This archive report was first published on 28 July 2019.

On July 28, 2019, new coffee regulations came into effect, giving devolved governments in Kenya more control of the ailing industry.

The regulations, which were developed by a task force formed by President Uhuru Kenyatta in 2016, aim to resuscitate coffee farming by increasing production and streamlining the market.

Under the new rules, county governments will assume most of the roles previously undertaken by the Agriculture Food Authority (AFA), including issuing of milling and marketing permits.

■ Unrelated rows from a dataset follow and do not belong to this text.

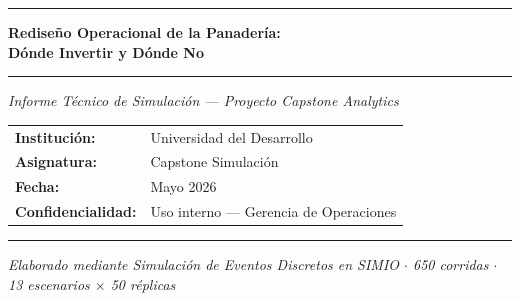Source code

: \documentclass[10pt, a4paper]{article}
\begin{document}
\begin{titlepage}
  \centering
  \vspace*{1.5cm}

  {\color{azulUDD}\rule{\linewidth}{1.5pt}}
  \vspace{0.4cm}

  {\LARGE\bfseries\color{azulUDD}
    Redise\~no Operacional de la Panader\'ia:\\[6pt]
    D\'onde Invertir y D\'onde No
  }

  \vspace{0.3cm}
  {\color{azulUDD}\rule{\linewidth}{0.8pt}}
  \vspace{0.6cm}

  {\large\itshape Informe T\'ecnico de Simulaci\'on --- Proyecto Capstone Analytics}

  \vspace{1.2cm}

  {\normalsize
    \begin{tabular}{ll}
      \textbf{Instituci\'on:}       & Universidad del Desarrollo \\[4pt]
      \textbf{Asignatura:}          & Capstone Simulaci\'on \\[4pt]
      \textbf{Fecha:}               & Mayo 2026 \\[4pt]
      \textbf{Confidencialidad:}    & Uso interno --- Gerencia de Operaciones \\
    \end{tabular}
  }

  \vspace{2cm}


  \vfill

  {\color{azulUDD}\rule{\linewidth}{1.5pt}}
  {\small \textit{Elaborado mediante Simulaci\'on de Eventos Discretos en SIMIO
    $\cdot$ 650 corridas $\cdot$ 13 escenarios $\times$ 50 r\'eplicas}}
\end{titlepage}
\end{document}
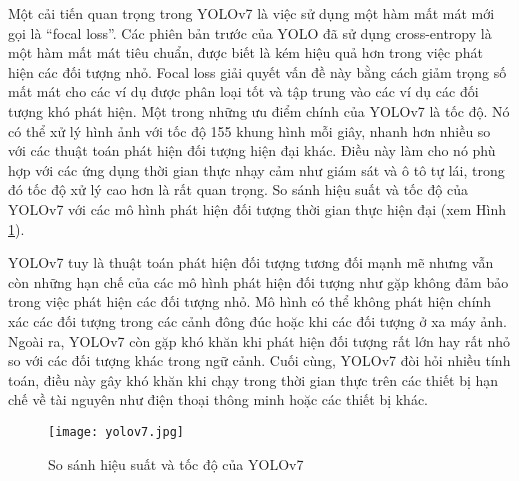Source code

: \documentclass[../the.tex]{subfiles}
\begin{document}
{\fontsize{13}{12} \selectfont

	Một cải tiến quan trọng trong YOLOv7 là việc sử dụng một hàm mất mát mới gọi là “focal loss”. Các phiên bản trước của YOLO đã sử dụng cross-entropy là một hàm mất mát tiêu chuẩn, được biết là kém hiệu quả hơn trong việc phát hiện các đối tượng nhỏ. Focal loss giải quyết vấn đề này bằng cách giảm trọng số mất mát cho các ví dụ được phân loại tốt và tập trung vào các ví dụ các đối tượng khó phát hiện.
	Một trong những ưu điểm chính của YOLOv7 là tốc độ. Nó có thể xử lý hình ảnh với tốc độ 155 khung hình mỗi giây, nhanh hơn nhiều so với các thuật toán phát hiện đối tượng hiện đại khác. Điều này làm cho nó phù hợp với các ứng dụng thời gian thực nhạy cảm như giám sát và ô tô tự lái, trong đó tốc độ xử lý cao hơn là rất quan trọng.
	So sánh hiệu suất và tốc độ của YOLOv7 với các mô hình phát hiện đối tượng thời gian thực hiện đại (xem Hình \ref{fig:yolov7}).

}

\bigskip

{\fontsize{13}{12} \selectfont

	YOLOv7 tuy là thuật toán phát hiện đối tượng tương đối mạnh mẽ nhưng vẫn còn những hạn chế của các mô hình phát hiện đối tượng như gặp không đảm bảo trong việc phát hiện các đối tượng nhỏ. Mô hình có thể không phát hiện chính xác các đối tượng trong các cảnh đông đúc hoặc khi các đối tượng ở xa máy ảnh.
	Ngoài ra, YOLOv7 còn gặp khó khăn khi phát hiện đối tượng rất lớn hay rất nhỏ so với các đối tượng khác trong ngữ cảnh. Cuối cùng, YOLOv7 đòi hỏi nhiều tính toán, điều này gây khó khăn khi chạy trong thời gian thực trên các thiết bị hạn chế về tài nguyên như điện thoại thông minh hoặc các thiết bị
	khác.

}

\begin{figure}[H]
	\centering
	\texttt{[image: yolov7.jpg]}
	\caption{So sánh hiệu suất và tốc độ của YOLOv7 \cite{wang2022yolov7}}
	\label{fig:yolov7}
\end{figure}
\end{document}
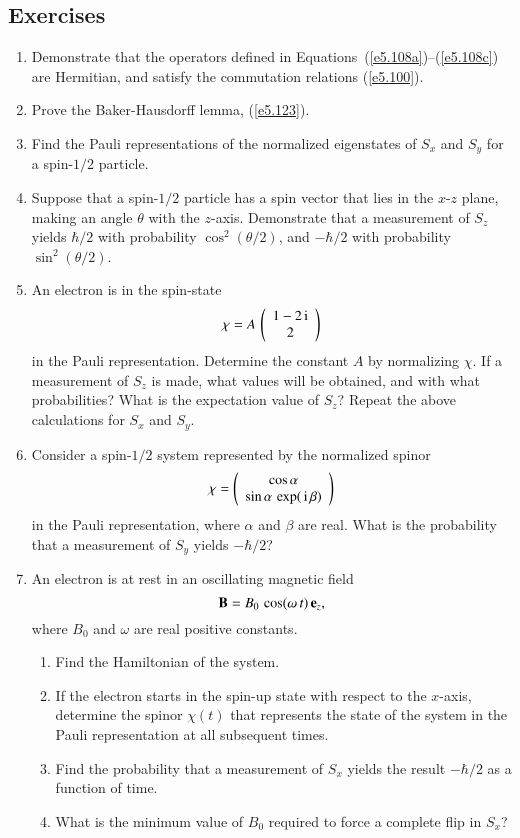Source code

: \subsection*{Exercises}
\begin{enumerate}[label=\thechapter.\arabic*,leftmargin=*,widest=9.20]

\item Demonstrate that the operators defined in Equations~(\ref{e5.108a})--(\ref{e5.108c}) are Hermitian, and
satisfy
the commutation relations (\ref{e5.100}). 

\item Prove the Baker-Hausdorff lemma, (\ref{e5.123}). 

\item  Find the Pauli representations of the normalized eigenstates of $S_x$ and $S_y$ for
a spin-$1/2$ particle. 

\item Suppose that a spin-$1/2$ particle
has a spin vector that lies in the $x$-$z$ plane, making an
angle $\theta$ with the $z$-axis. Demonstrate that a measurement of $S_z$
yields $\hbar/2$ with probability $\cos^2(\theta/2)$, and $-\hbar/2$
with probability $\sin^2(\theta/2)$. 

\item An electron is in the spin-state 
$$
\chi = A\,\left(\begin{array}{c}1-2\,{\rm i}\\2\end{array}\right)
$$
in the Pauli representation. Determine the constant $A$ by normalizing
$\chi$. If a measurement of $S_z$ is made, what values will be
obtained, and with what probabilities? What is the expectation
value of $S_z$? Repeat the above calculations for $S_x$ and $S_y$. 

\item Consider a spin-$1/2$ system represented by the normalized spinor
$$
\chi =\left(\begin{array}{c}\cos\alpha\\\sin\alpha\,\exp(\,{\rm i}\,\beta)\end{array}\right)
$$
in the Pauli representation, where $\alpha$ and $\beta$ are real. What is the probability that a measurement of
$S_y$ yields $-\hbar/2$? 

\item An electron is at rest in an oscillating magnetic field
$$
{\bf B} = B_0\,\cos(\omega\,t)\,{\bf e}_z,
$$
where $B_0$ and $\omega$ are real positive constants. 
\begin{enumerate}
\item Find the Hamiltonian of the system.
\item If the electron starts in the spin-up state with respect to the
$x$-axis, determine the spinor $\chi(t)$ that represents the state
of the system in the Pauli representation at all subsequent times.
\item Find the probability that a measurement of $S_x$ yields
the result $-\hbar/2$ as a function of time.
\item What is the minimum value of $B_0$ required to force a
complete flip in $S_x$?
\end{enumerate}
\end{enumerate}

Stakeholders have raised questions on whether the devolved units will be up to the task, with some arguing that functions like issuing of licences should be left to the regulator.

However, according to Mr Paul Muhoro, a Nyeri-based coffee expert, the new regulations will give farmers a clear picture of the roles of the devolved function and AFA.

“Separation of powers between the two levels of government gives farmers a clear picture of the roles of the devolved function and AFA. They know who to go to when they need the licences,” Mr Muhoro said.

Payment to farmers will be deposited into co-operative accounts through the Direct Settlement System from the Nairobi Coffee Exchange and then remitted to farmers after deductions.

However, some farmers have expressed concerns about the new system, with Mr Joseph Mukuha, chairman of Ndaroini Coffee Growers, saying that there are no cut-out guidelines on who will be running the system.